Tuesday, January 24, 2017

Growing Garlic in Alaska


Last year during the spring planting season my mom called me from Snowfire Gardens and let me know that she had got a batch of garlic set that should have been sent to us in the fall and she didn't have time to deal with it so she asked if I wanted to try a spring planting of Garlic.  Of course I said YES!  Garlic on our end of the world is supposed to be planted in the fall, left through the winter and then harvested the next fall.

I put it in one of my raised beds and set them in just like onions.  They looked just like garlic that you get at the store just a little bit more tan in color.
I had some great scapes come off of the garlic, and it seemed to be growing well.  This was my first time planting garlic at all here at Wicked Raven Farm so it was a bit of a guessing game especially since we plated it at the wrong time of the year.


Harvest time came and I began pulling the garlic as I needed it at first, but once it started getting colder and rainy I was worried about it rotting in the ground, as I had some onions that did from the wet and then hot and wet and hot that we had last fall.


Here is the garlic in the harvest trug - isn't it beautiful?  This variety is called "Purple Glazer" from Filaree Farms.

  
This particular clove grew oddly into a three pronged bulb.  Most of the cloves just formed into lovely round balls of delicious garlic and did not separate into cloves like they should.  I am sure it was the growing time that we used - I planted fall garlic this season to be harvested next fall and Im sure they will form to cloves like we are used to.  Ill keep you posted on the progress.



Here are a couple of the garlic cloves on the cutting board ready for use.  This garlic is really delicious, cloved or not.  It has a smooth nutty flavor even when raw, and when it is cooking it is like having an Italian Chef in your kitchen.  The aroma is divine and the flavor even better!

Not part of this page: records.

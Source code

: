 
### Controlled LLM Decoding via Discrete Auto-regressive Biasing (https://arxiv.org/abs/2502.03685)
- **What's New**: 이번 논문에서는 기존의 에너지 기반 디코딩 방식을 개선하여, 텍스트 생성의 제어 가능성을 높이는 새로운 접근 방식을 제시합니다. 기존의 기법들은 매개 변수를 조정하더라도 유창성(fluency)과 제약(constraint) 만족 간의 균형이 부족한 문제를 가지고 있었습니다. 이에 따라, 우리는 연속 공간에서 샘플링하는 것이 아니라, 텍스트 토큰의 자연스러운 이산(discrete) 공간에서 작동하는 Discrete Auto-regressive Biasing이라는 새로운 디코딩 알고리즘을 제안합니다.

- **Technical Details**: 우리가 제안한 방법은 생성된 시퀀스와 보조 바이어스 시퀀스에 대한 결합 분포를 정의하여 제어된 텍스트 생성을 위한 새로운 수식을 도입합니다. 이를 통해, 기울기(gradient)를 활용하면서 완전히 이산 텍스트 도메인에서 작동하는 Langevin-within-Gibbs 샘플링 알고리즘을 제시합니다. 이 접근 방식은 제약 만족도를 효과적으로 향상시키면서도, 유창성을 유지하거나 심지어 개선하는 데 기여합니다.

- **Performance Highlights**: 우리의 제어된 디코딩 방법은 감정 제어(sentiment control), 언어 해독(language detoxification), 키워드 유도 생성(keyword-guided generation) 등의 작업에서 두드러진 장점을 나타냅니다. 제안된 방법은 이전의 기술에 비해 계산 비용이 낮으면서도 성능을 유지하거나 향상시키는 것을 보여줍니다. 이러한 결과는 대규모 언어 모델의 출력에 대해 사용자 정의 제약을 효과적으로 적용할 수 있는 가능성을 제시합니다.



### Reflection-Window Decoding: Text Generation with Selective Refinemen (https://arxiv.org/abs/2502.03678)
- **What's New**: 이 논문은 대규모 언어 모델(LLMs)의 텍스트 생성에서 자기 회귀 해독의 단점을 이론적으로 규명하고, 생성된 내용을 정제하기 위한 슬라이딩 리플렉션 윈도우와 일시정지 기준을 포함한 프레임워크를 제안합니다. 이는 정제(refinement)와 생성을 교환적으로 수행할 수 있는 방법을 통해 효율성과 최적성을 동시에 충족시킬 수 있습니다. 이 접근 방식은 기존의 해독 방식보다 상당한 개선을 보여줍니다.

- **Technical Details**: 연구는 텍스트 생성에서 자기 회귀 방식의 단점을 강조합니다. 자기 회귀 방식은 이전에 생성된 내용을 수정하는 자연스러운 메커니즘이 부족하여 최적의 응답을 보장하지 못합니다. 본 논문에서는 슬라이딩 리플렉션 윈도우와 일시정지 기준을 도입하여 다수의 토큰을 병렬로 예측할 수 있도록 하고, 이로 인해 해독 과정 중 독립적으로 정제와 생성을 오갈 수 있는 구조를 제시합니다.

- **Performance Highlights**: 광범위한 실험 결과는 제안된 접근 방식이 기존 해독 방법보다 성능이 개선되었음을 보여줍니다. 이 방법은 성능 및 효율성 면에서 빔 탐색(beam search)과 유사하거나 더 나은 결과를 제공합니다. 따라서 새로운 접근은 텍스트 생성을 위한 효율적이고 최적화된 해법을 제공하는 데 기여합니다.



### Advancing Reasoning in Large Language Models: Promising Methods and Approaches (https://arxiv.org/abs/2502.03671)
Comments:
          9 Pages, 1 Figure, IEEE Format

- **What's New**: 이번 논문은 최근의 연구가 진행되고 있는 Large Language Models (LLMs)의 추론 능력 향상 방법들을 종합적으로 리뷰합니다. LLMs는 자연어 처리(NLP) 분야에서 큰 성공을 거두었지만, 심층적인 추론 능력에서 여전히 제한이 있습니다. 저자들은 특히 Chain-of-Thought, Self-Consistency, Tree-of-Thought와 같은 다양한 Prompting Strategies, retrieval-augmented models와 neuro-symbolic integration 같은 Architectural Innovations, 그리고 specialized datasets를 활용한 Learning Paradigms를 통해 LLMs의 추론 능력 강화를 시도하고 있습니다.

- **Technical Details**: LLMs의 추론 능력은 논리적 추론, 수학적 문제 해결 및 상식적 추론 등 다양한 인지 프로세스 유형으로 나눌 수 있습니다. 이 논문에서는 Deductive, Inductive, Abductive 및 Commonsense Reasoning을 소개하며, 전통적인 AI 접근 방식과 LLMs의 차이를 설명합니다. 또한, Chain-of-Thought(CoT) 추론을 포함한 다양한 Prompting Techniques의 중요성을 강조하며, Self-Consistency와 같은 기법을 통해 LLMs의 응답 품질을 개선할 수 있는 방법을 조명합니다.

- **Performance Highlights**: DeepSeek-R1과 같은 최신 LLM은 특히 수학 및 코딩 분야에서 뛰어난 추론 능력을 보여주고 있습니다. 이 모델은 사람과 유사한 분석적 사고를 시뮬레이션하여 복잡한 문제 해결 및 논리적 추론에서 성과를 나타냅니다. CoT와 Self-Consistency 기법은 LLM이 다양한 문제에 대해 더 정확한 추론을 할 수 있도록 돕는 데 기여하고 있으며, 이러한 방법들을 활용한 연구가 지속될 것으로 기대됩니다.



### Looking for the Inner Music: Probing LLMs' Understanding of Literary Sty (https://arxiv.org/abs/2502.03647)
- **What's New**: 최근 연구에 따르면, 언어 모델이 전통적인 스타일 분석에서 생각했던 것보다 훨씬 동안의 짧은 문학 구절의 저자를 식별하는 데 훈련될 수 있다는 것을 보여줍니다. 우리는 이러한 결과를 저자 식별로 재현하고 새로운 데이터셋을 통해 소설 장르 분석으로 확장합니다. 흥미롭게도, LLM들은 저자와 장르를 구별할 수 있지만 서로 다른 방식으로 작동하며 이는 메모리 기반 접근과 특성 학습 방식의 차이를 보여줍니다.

Here is a group of garlic that I braided for drying and it is hanging on the wall in the stairwell to the garage,  It is long lasting (as a matter of fact I just this month used the last clove).

A few things I noted when I was harvesting the garlic;  the deeper planted cloves had stronger scapes and had started to clove up.  The shallow plants were weak and the scapes often rotted off before harvest, the clove itself was fine if you could find it but the scape was gone.  The garlic likes a fairly rich soil mix it seems and not too wet but not drought either.  It likes a good moisture balance for the best plants.

As I said earlier, I planted fall garlic this year and to winter it over I used compost mulch with leaf mulch on top of the planting bed (raised bed about 4x6') with blue board styrofoam on top of that, and then holding all of that down is some 4x4" post material so the wind cant blow it off.  If all goes well I will have garlic coming up around the blue board in the spring.  


We did get about 3 feet of snow this past week so that will help keep the garlic well insulated and alive,  Im just hoping the little mice that are around don't like garlic!  Above you can see on the brown shed where I cleaned off part of the snow - it is still snowing in this picture and it got dark before I could get the rest of the shed and all of the green house cleaned off.

Stay tuned for more on growing garlic in Alaska - Ill have a report in the fall again!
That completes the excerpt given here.